Primeiro de Dezembro, por Pedro Cem

Saudades de Portugal:

1 -- Em Agosto passado desço a Sesimbra. Na camionette de sempre. Vou pela rua, vejo os ciganos de sempre a vender as "t-shirts" Lacoste, falsas certamente. Vejo um cigano jovem que vende a sua mercadoria gesticulando com a mão esquerda e exibindo as camisas sobre seu braço direito, coberto como um estendal. É jovem, não se cansa muito com as conversas. Aguardo a minha vez e vejo uma t-shirt azul, como um Mar de Primavera, que é verde. Digo-lhe então: obrigado por vender estas t-shirts, sempre que venho cá, compro uma ou duas. Ele agradece-me com humildade. As t-shirts caem-lhe do braço direito. Erguido no ar como um punho desolado, como uma mão que implora ao céu sem nunca se abrir, vejo o braço que escondia: não tem mão.
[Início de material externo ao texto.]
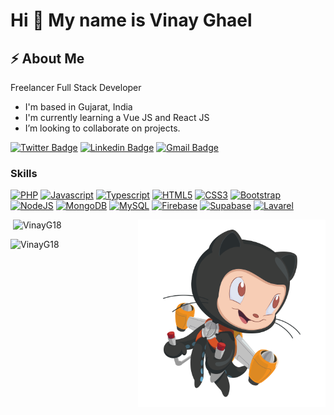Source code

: Hi 👋 My name is Vinay Ghael
============================

## ⚡ About Me

Freelancer Full Stack Developer

* I'm based in Gujarat, India
* I'm currently learning a Vue JS and React JS
* I’m looking to collaborate on projects.

[![Twitter Badge](https://img.shields.io/badge/-@VinayG2404-1ca0f1?style=flat-square&labelColor=1ca0f1&logo=twitter&logoColor=white&link=https://twitter.com/VinayG2404)](https://twitter.com/VinayG2404) [![Linkedin Badge](https://img.shields.io/badge/-VinayGhael-blue?style=flat-square&logo=Linkedin&logoColor=white&link=https://www.linkedin.com/in/vinay-ghael-31515078/)](https://www.linkedin.com/in/vinay-ghael-31515078/) 
[![Gmail Badge](https://img.shields.io/badge/-vinay.g2404@gmail.com-c14438?style=flat-square&logo=Gmail&logoColor=white&link=mailto:vinay.g2404@gmail.com)](mailto:vinay.g2404@gmail.com)

### Skills

<p align="left">
<a href="https://www.php.net/" target="_blank" rel="noreferrer"><img src="https://raw.githubusercontent.com/danielcranney/readme-generator/main/public/icons/skills/php-colored.svg" width="36" height="36" alt="PHP" /></a>
<a href="https://developer.mozilla.org/en-US/docs/Web/JavaScript" target="_blank" rel="noreferrer"><img src="https://raw.githubusercontent.com/danielcranney/readme-generator/main/public/icons/skills/javascript-colored.svg" width="36" height="36" alt="Javascript" /></a>
<a href="https://www.typescriptlang.org/" target="_blank" rel="noreferrer"><img src="https://raw.githubusercontent.com/danielcranney/readme-generator/main/public/icons/skills/typescript-colored.svg" width="36" height="36" alt="Typescript" /></a>
<a href="https://developer.mozilla.org/en-US/docs/Glossary/HTML5" target="_blank" rel="noreferrer"><img src="https://raw.githubusercontent.com/danielcranney/readme-generator/main/public/icons/skills/html5-colored.svg" width="36" height="36" alt="HTML5" /></a>
<a href="https://www.w3.org/TR/CSS/#css" target="_blank" rel="noreferrer"><img src="https://raw.githubusercontent.com/danielcranney/readme-generator/main/public/icons/skills/css3-colored.svg" width="36" height="36" alt="CSS3" /></a>
<a href="https://getbootstrap.com/" target="_blank" rel="noreferrer"><img src="https://raw.githubusercontent.com/danielcranney/readme-generator/main/public/icons/skills/bootstrap-colored.svg" width="36" height="36" alt="Bootstrap" /></a>
<a href="https://nodejs.org/en/" target="_blank" rel="noreferrer"><img src="https://raw.githubusercontent.com/danielcranney/readme-generator/main/public/icons/skills/nodejs-colored.svg" width="36" height="36" alt="NodeJS" /></a>
<a href="https://www.mongodb.com/" target="_blank" rel="noreferrer"><img src="https://raw.githubusercontent.com/danielcranney/readme-generator/main/public/icons/skills/mongodb-colored.svg" width="36" height="36" alt="MongoDB" /></a>
<a href="https://www.mysql.com/" target="_blank" rel="noreferrer"><img src="https://raw.githubusercontent.com/danielcranney/readme-generator/main/public/icons/skills/mysql-colored.svg" width="36" height="36" alt="MySQL" /></a>
<a href="https://firebase.google.com/" target="_blank" rel="noreferrer"><img src="https://raw.githubusercontent.com/danielcranney/readme-generator/main/public/icons/skills/firebase-colored.svg" width="36" height="36" alt="Firebase" /></a>
<a href="https://supabase.io/" target="_blank" rel="noreferrer"><img src="https://raw.githubusercontent.com/danielcranney/readme-generator/main/public/icons/skills/supabase-colored.svg" width="36" height="36" alt="Supabase" /></a>
<a href="https://laravel.com/" target="_blank" rel="noreferrer"><img src="https://raw.githubusercontent.com/danielcranney/readme-generator/main/public/icons/skills/laravel-colored.svg" width="36" height="36" alt="Lavarel" /></a>
</p>

<img align="right" alt="PNG" src="https://github.com/VinayG18/VinayG18/blob/main/assets/images/cat.png" width="300" height="300" />

<img alt="" src="https://github-readme-stats.vercel.app/api?username=VinayG18&theme=dark&count_private=true&show_icons=truehow_icons=true&hide_border=true" />

<img  src="https://github-readme-stats.vercel.app/api/top-langs?username=VinayG18&theme=dark&show_icons=true&locale=en&layout=compact" alt="VinayG18"  />
<p><img  src="https://github-readme-streak-stats.herokuapp.com/?user=VinayG18&theme=dark" alt="VinayG18" /></p>

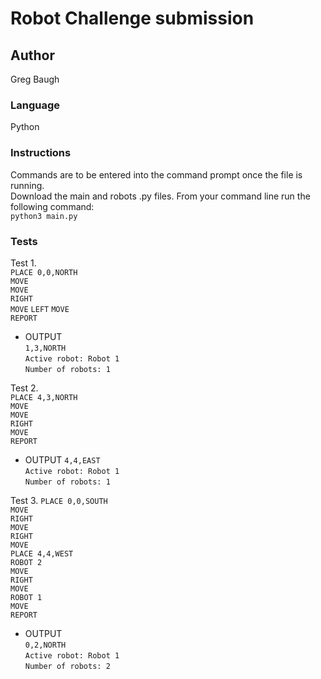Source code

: # Robot Challenge submission 

## Author 
Greg Baugh  

### Language
Python  

### Instructions
Commands are to be entered into the command prompt once the file is running.  
Download the main and robots .py files. From your command line run the following command:  
`python3 main.py`

### Tests
Test 1.  
`PLACE 0,0,NORTH`  
`MOVE`  
`MOVE`  
`RIGHT`  
`MOVE` 
`LEFT`
`MOVE`  
`REPORT`

* OUTPUT   
`1,3,NORTH`   
`Active robot: Robot 1`   
`Number of robots: 1`  

Test 2.  
`PLACE 4,3,NORTH`  
`MOVE`  
`MOVE`  
`RIGHT`  
`MOVE`  
`REPORT`  

* OUTPUT
`4,4,EAST`  
`Active robot: Robot 1`  
`Number of robots: 1`  

Test 3.
`PLACE 0,0,SOUTH`  
`MOVE`  
`RIGHT`  
`MOVE`  
`RIGHT`  
`MOVE`  
`PLACE 4,4,WEST`  
`ROBOT 2`  
`MOVE`  
`RIGHT`  
`MOVE`  
`ROBOT 1`  
`MOVE`  
`REPORT`  

* OUTPUT  
`0,2,NORTH`  
`Active robot: Robot 1`  
`Number of robots: 2`  

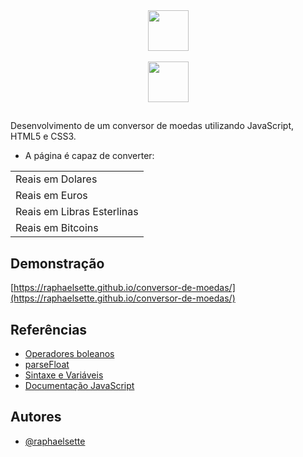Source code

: <div align="center">
  <a href="https://imersao.dev/">
  <img height="65em" src="https://imersao.dev/assets/img/logo-imersao-dev-desktop.1660582173.svg"/><br><br>
  <img height="65em" src="https://imersao.dev/assets/img/alura-logo-white.1647533645.svg"/></a><br>
  
  ## 
  </div>
  
  Desenvolvimento de um conversor de moedas utilizando JavaScript, HTML5 e CSS3.
  - A página é capaz de converter:
  
||
|------------------|
|Reais em Dolares|
|Reais em Euros|
|Reais em Libras Esterlinas|
|Reais em Bitcoins|
  
 ## Demonstração

[https://raphaelsette.github.io/conversor-de-moedas/](https://raphaelsette.github.io/conversor-de-moedas/)

## Referências

 - <a href="https://developer.mozilla.org/pt-BR/docs/Web/JavaScript/Guide/Expressions_and_operators" target="_blank">Operadores boleanos</a>
 - <a href="https://developer.mozilla.org/pt-BR/docs/Web/JavaScript/Reference/Global_Objects/parseFloat" target="_blank">parseFloat</a>
 - <a href="https://developer.mozilla.org/pt-BR/docs/Web/JavaScript/Guide/Grammar_and_types#vari%C3%A1veis" target="_blank">Sintaxe e Variáveis</a>
 - <a href="https://developer.mozilla.org/pt-BR/docs/Web/JavaScript" target="_blank">Documentação JavaScript</a>

## Autores

- [@raphaelsette](https://www.github.com/raphaelsette)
2 - Vou pelo Chiado abaixo. Os ossos todos doem-me. Como um velho, arrasto-me para a esplanada da Brasileira. Ali fico, uns tempos, certamente com o meu ar hollyoodesco, bronzeado, porque tenho os ombros teimosamente largos de anos de desporto de competição, pelos quais estou agora a pagar a factura. A certa altura, um casal vem descendo, o marido, janota, preocupado e sério, ela talvez olhando-me por curiosidade desde o cimo da rua. Sentam-se ao meu lado. Percebo que ela é uma cantora lírica, do Porto, com o sotaque mal disfarçado pelas temporadas lisboetas do S. Carlos. Ele, aprumado no seu ar antigo e lisboeta, com a barba e o cabelo ralo, duma juventude que passou, com a voz um pouco adamada, mas uma seriedade nos assuntos que trata, demonstrando a complexidade desta vida e também o sentido dela. A certa altura, a cantora diz-lhe: "põe a gravata direita, tens o colarinho torto..." e, antes que ele o faça, fá-lo ela. E diz-lhe: Tenho muito orgulho em ti!". Ele estremece. É uma bonita declaração de Amor.

3 -- Tomo o combóio de madrugada, para Lisboa, em romagem aos meus que sofrem. Em Coimbra entra um bando de Mulheres, nos seus quarenta. Parecem como empregadas da limpeza, em fim-de-semana, ou funcionárias administrativas do mais baixo escalão. Vão de férias, que, para elas, são um fim-de-semana, em Lisboa, sem os maridos. Agumas delas não sabem o que isso é. Refere-se uma ao "pai do meu filho", com uma certa doçura que só a pronúncia pura como água, de Coimbra, permite. A conversa delas é, evidentemente, rude. A certa altura, uma diz àquela que se sentou ao meu lado: " Vê lá não adormeças!". Ela responde:"Ah, eu posso dormir já aqui, com este senhor, ao lado".
E rimo-nos. São as férias daquelas pobres mulheres. Um fim-de-semana de Agosto, em Lisboa, para quem mal ganha para comer, mas que ainda se sabe rir.

4 - Vou visitar uma terra da família, no monte, que podia comprar, fazendo um primo menos pobre. Está toda coberta de sarças. Entre moscardos e espinhos, salto de penedo em penedo. O suor jorra-me, sob o Sol. Fico com os espinhos atravessados nas calças. Durante muito tempo os sentirei, sentado em combóios, em táxis, em camionettes. É uma doce sensação que me desperta e me recorda o caminho da terra.

2 comments:

Anonymous said...

Compre-lhe o monte!

mch said...

Ah ah
André, concordo com o anónimo. Compra o Monte ao primo!